Campbell’s vision could work in other areas as well.  Instead of rhetorical battles over competing theories of teacher evaluation, why not test out the district’s evaluation plan in some schools and UTLA’s plan in others?  (Disclosure: I helped work on UTLA’s plan, so I happen to think it’s a pretty decent one.)

But instead, we still seem stuck in the “earlier use of the term scientific,” stuck in the days before I was even born.  Stuck in a society that pays homage to scientific evidence, but plays hooky on practicing the scientific method.

In fact, it may be worse than that.  We may get the worst of “science” without its benefits.  We are addicted to technocratic solutions, so we rush to embrace sophisticated value added models and smooth iPads as the answers, but we have no patience for scientific debate, so we shout loudly for our preferred solutions and never take the time to figure out what might really be working.

Three more lessons we can take from Dr. Campbell’s birthday present to me: First, he speaks of the real possibility that he is wrong in advocating for an experimenting society: “we should keep open the possibility that we will end up opposing [the idea we are now advocating]”.  So we all need to be quick to exclaim, “Whoops-A-Deasy!  My bad.  Let’s try that again in a different way.  What do you think we ought to do?”

Related to that, Campbell lays out the drawbacks of an experimenting society, including the genuine fear of evaluation and the “measurement machinery” that “is understandably feared, and is more to be feared the more elaborate and scientific it appears to be.”  Sounds like a dead ringer for many people’s fears about value added models for teacher evaluation.  And it seems like Dr.

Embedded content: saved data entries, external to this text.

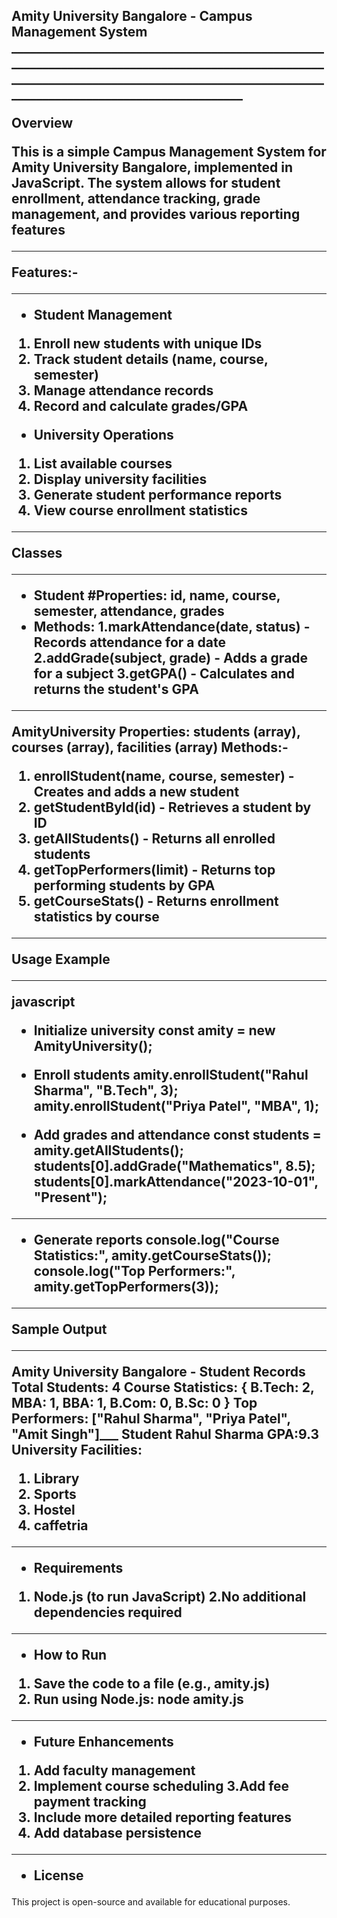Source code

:  <h2>Amity University Bangalore - Campus Management System
 ___________________________________________________________________________________________________________________________________________________________________________________________

 Overview

This is a simple Campus Management System for Amity University Bangalore, implemented in JavaScript. The system allows for student enrollment, attendance tracking, grade management, and provides various reporting features
___________________________________________________________________________________________________________________________________________________________________________________________________________________
 Features:-
____________________________________________________________________________________________________________________________________________________________________________________________________________________
* Student Management
1. Enroll new students with unique IDs
2. Track student details (name, course, semester)
3. Manage attendance records
4. Record and calculate grades/GPA

* University Operations
1. List available courses
2. Display university facilities
3. Generate student performance reports
4. View course enrollment statistics
___________________________________________________________________________________________________________________________________________________________________________________________________________________
 Classes
____________________________________________________________________________________________________________________________________________________________________________________________________________________
* Student
#Properties: id, name, course, semester, attendance, grades
* Methods:
  1.markAttendance(date, status) - Records attendance for a date
  2.addGrade(subject, grade) - Adds a grade for a subject
  3.getGPA() - Calculates and returns the student's GPA
____________________________________________________________________________________________________________________________________________________________________________________________________________________
 AmityUniversity
 Properties: students (array), courses (array), facilities (array)
 Methods:-
  1. enrollStudent(name, course, semester) - Creates and adds a new student
  2. getStudentById(id) - Retrieves a student by ID
  3. getAllStudents() - Returns all enrolled students
  4. getTopPerformers(limit) - Returns top performing students by GPA
  5. getCourseStats() - Returns enrollment statistics by course
____________________________________________________________________________________________________________________________________________________________________________________________________________________
 Usage Example
___________________________________________________________________________________________________________________________________________________________________________________________________________________
javascript
* Initialize university
const amity = new AmityUniversity();

* Enroll students
amity.enrollStudent("Rahul Sharma", "B.Tech", 3);
amity.enrollStudent("Priya Patel", "MBA", 1);

* Add grades and attendance
const students = amity.getAllStudents();
students[0].addGrade("Mathematics", 8.5);
students[0].markAttendance("2023-10-01", "Present");
____________________________________________________________________________________________________________________________________________________________________________________________________________________
* Generate reports
console.log("Course Statistics:", amity.getCourseStats());
console.log("Top Performers:", amity.getTopPerformers(3));
____________________________________________________________________________________________________________________________________________________________________________________________________________________
 Sample Output
____________________________________________________________________________________________________________________________________________________________________________________________________________________
Amity University Bangalore - Student Records
Total Students: 4
Course Statistics: { B.Tech: 2, MBA: 1, BBA: 1, B.Com: 0, B.Sc: 0 }
Top Performers: ["Rahul Sharma", "Priya Patel", "Amit Singh"]___
Student Rahul Sharma GPA:9.3
University Facilities:
1. Library
2. Sports
3. Hostel
4. caffetria
____________________________________________________________________________________________________________________________________________________________________________________________________________________
* Requirements
1. Node.js (to run JavaScript)
2.No additional dependencies required
____________________________________________________________________________________________________________________________________________________________________________________________________________________
* How to Run
1. Save the code to a file (e.g., amity.js)
2. Run using Node.js: node amity.js
____________________________________________________________________________________________________________________________________________________________________________________________________________________
* Future Enhancements
1. Add faculty management
2. Implement course scheduling
3.Add fee payment tracking
4. Include more detailed reporting features
5. Add database persistence
____________________________________________________________________________________________________________________________________________________________________________________________________________________
* License </h2>
This project is open-source and available for educational purposes.
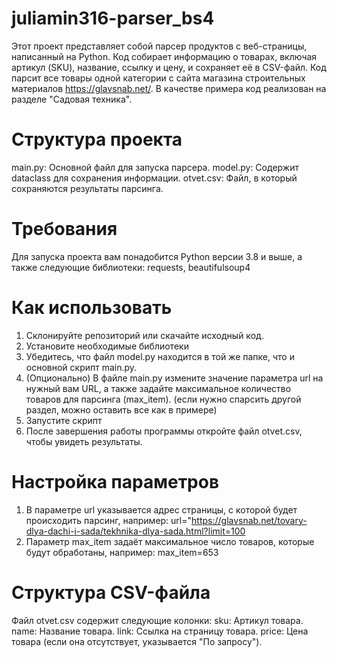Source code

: # juliamin316-parser_bs4 
Этот проект представляет собой парсер продуктов с веб-страницы, написанный на Python. Код собирает информацию о товарах, включая артикул (SKU), название, ссылку и цену, и сохраняет её в CSV-файл. Код парсит все товары одной категории с сайта магазина строительных материалов https://glavsnab.net/. В качестве примера код реализован на разделе "Садовая техника". 
# Структура проекта
main.py: Основной файл для запуска парсера.
model.py: Содержит dataclass для сохранения информации.
otvet.csv: Файл, в который сохраняются результаты парсинга.
# Требования 
Для запуска проекта вам понадобится Python версии 3.8 и выше, а также следующие библиотеки: requests, beautifulsoup4 
# Как использовать
1. Склонируйте репозиторий или скачайте исходный код.
2. Установите необходимые библиотеки
3. Убедитесь, что файл model.py находится в той же папке, что и основной скрипт main.py.
4. (Опционально) В файле main.py измените значение параметра url на нужный вам URL, а также задайте максимальное количество товаров для парсинга (max_item). (если нужно спарсить другой раздел, можно оставить все как в примере)
5. Запустите скрипт
6. После завершения работы программы откройте файл otvet.csv, чтобы увидеть результаты.
# Настройка параметров 
1. В параметре url указывается адрес страницы, с которой будет происходить парсинг, например: 
url="https://glavsnab.net/tovary-dlya-dachi-i-sada/tekhnika-dlya-sada.html?limit=100
2. Параметр max_item задаёт максимальное число товаров, которые будут обработаны, например:
max_item=653
# Структура CSV-файла
Файл otvet.csv содержит следующие колонки:
sku: Артикул товара.
name: Название товара.
link: Ссылка на страницу товара.
price: Цена товара (если она отсутствует, указывается "По запросу").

Deasy is less than fond of harsh evaluation himself, so perhaps we can all remember to assume the best of intentions in our rivals, even when they seem afraid or suspicious of “reform.”

Finally, he calls out Machiavelli by reminding us that we will never get to the “asymptote of perfection….Ends cannot be used to justify means, for all we can look forward to are means. The means, the transitional steps, must in themselves be improvements.”

So, if all we can be sure of is that neither a new evaluation system nor a new iPad will bring about nirvana, then perhaps we’d better be sure that we decide on the new gadgets to try out through transparent procedures which will at least teach us something in the process.  After all, isn’t this whole thing supposed to be about learning?